Hi! My name is Colin, and I am a PROPER mathematician now. I’ve made a contribution to the Online Encyclopaedia of Integer Sequences.

The OEIS

If you don’t know about the OEIS, then congratulations! You’re one of today’s lucky 10,000. Except for possibly Wikipedia, the OEIS is probably the most important and useful mathematical community resource on the internet. The main use case is, you’re doing some maths and you find a sequence. You wonder whether it’s something new or interesting. So you type it in to the OEIS search bar, and if it exists, you’re told what it is, whether there are formulas for it, different suggestions of where it crops up, lists of terms… it’s like a Who’s Who of number sequences.

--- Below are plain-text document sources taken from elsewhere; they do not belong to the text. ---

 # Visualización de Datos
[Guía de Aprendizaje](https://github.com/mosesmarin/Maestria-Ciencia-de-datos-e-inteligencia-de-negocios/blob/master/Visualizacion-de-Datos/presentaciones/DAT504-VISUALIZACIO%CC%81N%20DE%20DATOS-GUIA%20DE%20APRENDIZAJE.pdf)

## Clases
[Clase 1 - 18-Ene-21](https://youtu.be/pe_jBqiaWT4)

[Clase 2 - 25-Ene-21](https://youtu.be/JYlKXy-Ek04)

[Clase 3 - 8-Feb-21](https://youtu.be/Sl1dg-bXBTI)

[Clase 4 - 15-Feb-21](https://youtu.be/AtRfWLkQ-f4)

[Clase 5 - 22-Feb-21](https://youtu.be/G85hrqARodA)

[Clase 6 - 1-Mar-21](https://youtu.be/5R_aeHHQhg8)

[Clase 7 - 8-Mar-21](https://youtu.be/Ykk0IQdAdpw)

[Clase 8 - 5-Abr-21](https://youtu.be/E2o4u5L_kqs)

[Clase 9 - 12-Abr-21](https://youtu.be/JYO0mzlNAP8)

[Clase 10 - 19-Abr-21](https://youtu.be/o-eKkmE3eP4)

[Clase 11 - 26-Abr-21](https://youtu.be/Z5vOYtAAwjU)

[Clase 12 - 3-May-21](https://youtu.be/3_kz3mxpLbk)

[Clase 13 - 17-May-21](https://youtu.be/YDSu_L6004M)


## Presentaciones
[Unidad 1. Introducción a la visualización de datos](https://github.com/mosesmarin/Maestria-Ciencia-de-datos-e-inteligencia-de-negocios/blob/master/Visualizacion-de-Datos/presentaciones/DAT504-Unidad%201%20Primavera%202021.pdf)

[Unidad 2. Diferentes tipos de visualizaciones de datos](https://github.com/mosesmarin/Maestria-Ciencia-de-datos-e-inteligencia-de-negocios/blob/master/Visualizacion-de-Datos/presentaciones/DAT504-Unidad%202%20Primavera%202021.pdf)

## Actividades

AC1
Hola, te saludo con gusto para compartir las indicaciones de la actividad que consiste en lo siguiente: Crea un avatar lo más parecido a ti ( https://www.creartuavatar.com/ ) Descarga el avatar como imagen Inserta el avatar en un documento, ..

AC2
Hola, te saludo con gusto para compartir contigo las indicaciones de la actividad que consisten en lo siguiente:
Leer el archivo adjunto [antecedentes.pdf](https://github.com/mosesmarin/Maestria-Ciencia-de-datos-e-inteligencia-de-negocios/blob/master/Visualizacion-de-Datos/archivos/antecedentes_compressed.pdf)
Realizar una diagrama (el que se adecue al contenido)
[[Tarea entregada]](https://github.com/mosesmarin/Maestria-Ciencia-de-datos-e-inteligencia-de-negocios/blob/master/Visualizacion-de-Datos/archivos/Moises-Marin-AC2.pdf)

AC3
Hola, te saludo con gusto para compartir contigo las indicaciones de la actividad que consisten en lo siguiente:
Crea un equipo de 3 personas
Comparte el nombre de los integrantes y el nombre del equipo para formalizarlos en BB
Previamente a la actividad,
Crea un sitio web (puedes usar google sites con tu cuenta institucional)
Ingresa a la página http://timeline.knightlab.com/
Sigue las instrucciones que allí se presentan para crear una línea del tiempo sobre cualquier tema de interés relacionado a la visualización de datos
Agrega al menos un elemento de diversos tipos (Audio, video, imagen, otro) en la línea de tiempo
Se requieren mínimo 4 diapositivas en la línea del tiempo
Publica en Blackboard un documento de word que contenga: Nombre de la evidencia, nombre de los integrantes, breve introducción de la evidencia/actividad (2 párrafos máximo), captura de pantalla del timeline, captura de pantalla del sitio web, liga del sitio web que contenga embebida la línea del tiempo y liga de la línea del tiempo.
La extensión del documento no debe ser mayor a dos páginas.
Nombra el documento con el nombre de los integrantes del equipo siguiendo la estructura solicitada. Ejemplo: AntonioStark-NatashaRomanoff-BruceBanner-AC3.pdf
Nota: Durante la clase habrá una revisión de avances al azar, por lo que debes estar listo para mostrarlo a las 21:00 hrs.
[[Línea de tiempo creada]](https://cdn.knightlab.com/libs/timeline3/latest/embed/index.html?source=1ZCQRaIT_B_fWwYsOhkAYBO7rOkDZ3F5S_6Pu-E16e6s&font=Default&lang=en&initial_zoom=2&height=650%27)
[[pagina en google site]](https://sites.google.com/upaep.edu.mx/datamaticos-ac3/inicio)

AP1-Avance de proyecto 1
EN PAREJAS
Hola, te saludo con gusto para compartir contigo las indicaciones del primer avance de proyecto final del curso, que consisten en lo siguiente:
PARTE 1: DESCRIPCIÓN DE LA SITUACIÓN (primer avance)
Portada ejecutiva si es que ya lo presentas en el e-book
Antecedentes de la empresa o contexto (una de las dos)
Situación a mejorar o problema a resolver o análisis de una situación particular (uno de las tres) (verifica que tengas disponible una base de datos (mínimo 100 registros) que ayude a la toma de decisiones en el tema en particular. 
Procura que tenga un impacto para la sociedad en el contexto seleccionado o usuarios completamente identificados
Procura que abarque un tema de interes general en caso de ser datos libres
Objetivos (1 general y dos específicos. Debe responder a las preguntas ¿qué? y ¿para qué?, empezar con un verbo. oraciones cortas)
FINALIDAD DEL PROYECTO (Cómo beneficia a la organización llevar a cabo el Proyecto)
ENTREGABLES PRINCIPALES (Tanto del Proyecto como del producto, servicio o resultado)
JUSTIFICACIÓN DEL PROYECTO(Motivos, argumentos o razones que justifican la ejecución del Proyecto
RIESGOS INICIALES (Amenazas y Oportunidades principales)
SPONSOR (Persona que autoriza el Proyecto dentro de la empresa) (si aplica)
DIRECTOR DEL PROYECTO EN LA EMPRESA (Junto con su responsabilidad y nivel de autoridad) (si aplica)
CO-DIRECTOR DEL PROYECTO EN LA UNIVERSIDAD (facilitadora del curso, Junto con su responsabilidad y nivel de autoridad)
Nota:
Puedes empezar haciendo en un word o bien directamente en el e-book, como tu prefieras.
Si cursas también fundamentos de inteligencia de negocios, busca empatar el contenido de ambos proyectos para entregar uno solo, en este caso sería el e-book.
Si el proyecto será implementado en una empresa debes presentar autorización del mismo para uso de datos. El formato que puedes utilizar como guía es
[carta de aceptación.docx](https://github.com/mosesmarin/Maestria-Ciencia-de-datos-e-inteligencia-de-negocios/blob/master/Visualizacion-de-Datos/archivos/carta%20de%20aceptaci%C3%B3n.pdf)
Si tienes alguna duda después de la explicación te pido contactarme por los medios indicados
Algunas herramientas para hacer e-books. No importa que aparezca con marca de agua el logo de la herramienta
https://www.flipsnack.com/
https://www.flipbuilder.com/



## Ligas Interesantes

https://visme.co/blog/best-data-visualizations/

There’s seemingly no limit to what it contains. For example, it contains the decimal form of the n-th color mentioned in the song “I Can Sing a Rainbow”, which I would call borderline “not maths at all”. At the other end of the spectrum (ahahaha), it also contains the all 1s sequence, which is borderline “not a sequence at all”. The idea seems to be “if it’s a reasonable sequence someone has ever had cause to think about, it belongs here”.

Now, I’m very fond of saying I’m a mathematician. I have two degrees, several academic papers, a number of published books, an equation named after me and no proper job. But at the same time, my impostor syndrome insists that a proper mathematician would have at least something in the OEIS.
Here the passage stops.